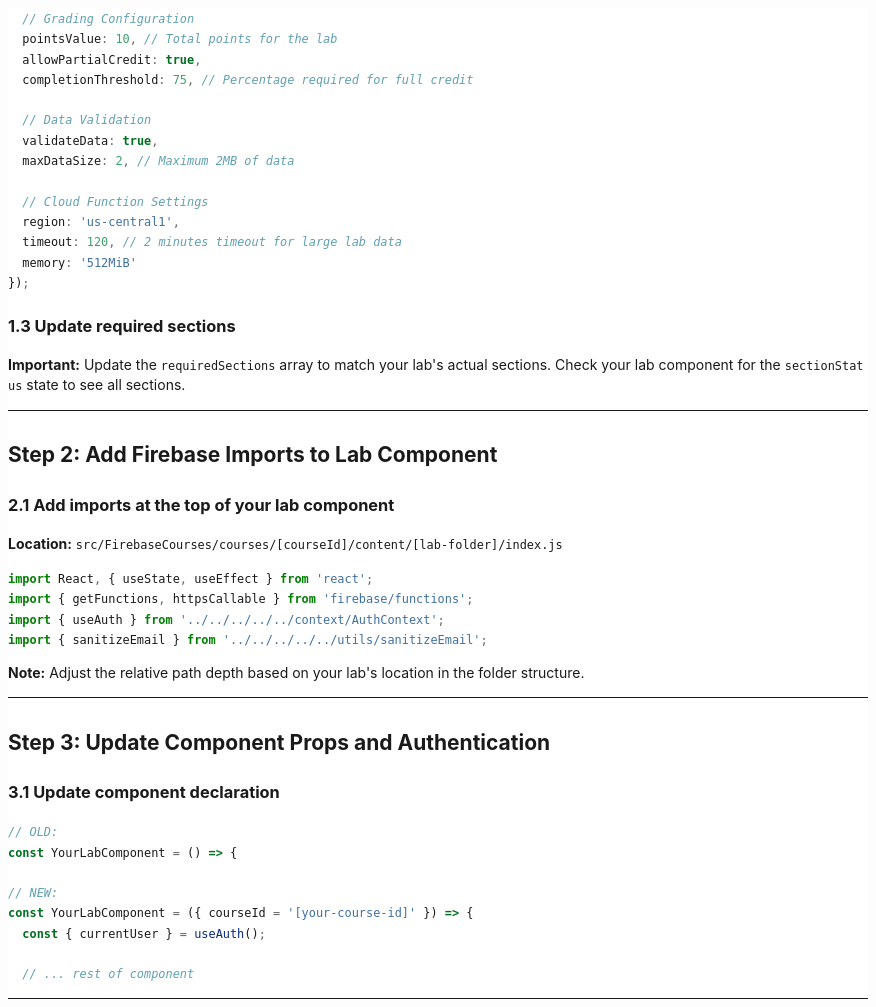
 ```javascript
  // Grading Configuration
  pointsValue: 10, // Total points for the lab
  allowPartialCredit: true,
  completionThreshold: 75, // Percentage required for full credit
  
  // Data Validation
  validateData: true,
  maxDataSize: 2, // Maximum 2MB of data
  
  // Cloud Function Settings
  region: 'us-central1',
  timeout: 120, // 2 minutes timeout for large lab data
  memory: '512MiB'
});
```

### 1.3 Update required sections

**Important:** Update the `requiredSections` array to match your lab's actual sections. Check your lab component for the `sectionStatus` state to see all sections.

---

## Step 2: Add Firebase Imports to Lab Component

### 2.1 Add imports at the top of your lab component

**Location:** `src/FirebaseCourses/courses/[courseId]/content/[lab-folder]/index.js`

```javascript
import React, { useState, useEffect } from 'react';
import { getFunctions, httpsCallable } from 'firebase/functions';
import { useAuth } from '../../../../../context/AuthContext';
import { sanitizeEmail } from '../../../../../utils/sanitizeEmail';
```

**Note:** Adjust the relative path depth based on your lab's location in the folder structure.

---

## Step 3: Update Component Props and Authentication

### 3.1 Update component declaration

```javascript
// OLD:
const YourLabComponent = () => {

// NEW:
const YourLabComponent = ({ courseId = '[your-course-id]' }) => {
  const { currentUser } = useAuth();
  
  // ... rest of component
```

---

════════

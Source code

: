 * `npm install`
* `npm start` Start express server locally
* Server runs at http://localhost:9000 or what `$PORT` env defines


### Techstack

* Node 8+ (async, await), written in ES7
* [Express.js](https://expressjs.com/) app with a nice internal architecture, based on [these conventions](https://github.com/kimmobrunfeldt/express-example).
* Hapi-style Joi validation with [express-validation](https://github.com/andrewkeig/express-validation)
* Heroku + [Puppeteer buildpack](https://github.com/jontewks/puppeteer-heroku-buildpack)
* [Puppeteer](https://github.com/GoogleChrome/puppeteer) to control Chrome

════════

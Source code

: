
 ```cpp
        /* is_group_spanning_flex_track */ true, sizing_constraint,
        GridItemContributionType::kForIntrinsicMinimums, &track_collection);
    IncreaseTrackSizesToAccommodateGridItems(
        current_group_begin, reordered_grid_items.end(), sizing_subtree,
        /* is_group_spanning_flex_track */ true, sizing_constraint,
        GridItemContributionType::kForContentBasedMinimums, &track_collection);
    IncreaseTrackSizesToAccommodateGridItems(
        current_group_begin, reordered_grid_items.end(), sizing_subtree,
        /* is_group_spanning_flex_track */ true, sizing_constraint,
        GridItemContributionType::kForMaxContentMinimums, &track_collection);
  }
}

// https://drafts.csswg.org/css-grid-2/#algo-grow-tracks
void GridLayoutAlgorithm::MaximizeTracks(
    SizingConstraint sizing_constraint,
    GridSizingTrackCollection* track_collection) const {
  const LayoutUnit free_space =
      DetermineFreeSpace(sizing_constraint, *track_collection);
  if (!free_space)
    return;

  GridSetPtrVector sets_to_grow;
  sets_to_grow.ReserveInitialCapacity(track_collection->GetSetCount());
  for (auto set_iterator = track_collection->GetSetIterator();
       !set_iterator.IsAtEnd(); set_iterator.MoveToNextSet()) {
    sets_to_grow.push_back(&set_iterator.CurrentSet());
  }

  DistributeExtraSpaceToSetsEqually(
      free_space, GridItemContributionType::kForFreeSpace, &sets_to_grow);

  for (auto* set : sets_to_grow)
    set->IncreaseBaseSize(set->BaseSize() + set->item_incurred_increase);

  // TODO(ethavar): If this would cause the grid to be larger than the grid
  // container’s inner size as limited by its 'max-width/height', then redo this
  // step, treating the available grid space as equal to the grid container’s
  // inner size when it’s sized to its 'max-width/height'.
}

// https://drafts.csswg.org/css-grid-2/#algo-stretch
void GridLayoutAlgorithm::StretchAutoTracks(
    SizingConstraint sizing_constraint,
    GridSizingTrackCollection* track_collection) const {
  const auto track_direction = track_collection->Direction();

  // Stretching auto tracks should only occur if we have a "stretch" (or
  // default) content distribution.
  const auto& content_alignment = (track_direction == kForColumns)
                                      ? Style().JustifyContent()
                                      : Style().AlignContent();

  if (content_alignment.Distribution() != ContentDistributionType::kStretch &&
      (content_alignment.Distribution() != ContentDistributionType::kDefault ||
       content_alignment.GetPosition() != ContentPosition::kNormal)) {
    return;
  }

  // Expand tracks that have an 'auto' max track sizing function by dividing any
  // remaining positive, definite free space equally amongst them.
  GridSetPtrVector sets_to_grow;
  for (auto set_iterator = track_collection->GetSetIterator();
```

════════

▶ [Assignment]
Return exactly, and only, the lines above starting at the line that contains "### Techstack" and ending at the line that contains "Heroku + [Puppeteer".

▶ [Output of the task]
### Techstack

* Node 8+ (async, await), written in ES7
* [Express.js](https://expressjs.com/) app with a nice internal architecture, based on [these conventions](https://github.com/kimmobrunfeldt/express-example).
* Hapi-style Joi validation with [express-validation](https://github.com/andrewkeig/express-validation)
* Heroku + [Puppeteer buildpack](https://github.com/jontewks/puppeteer-heroku-buildpack)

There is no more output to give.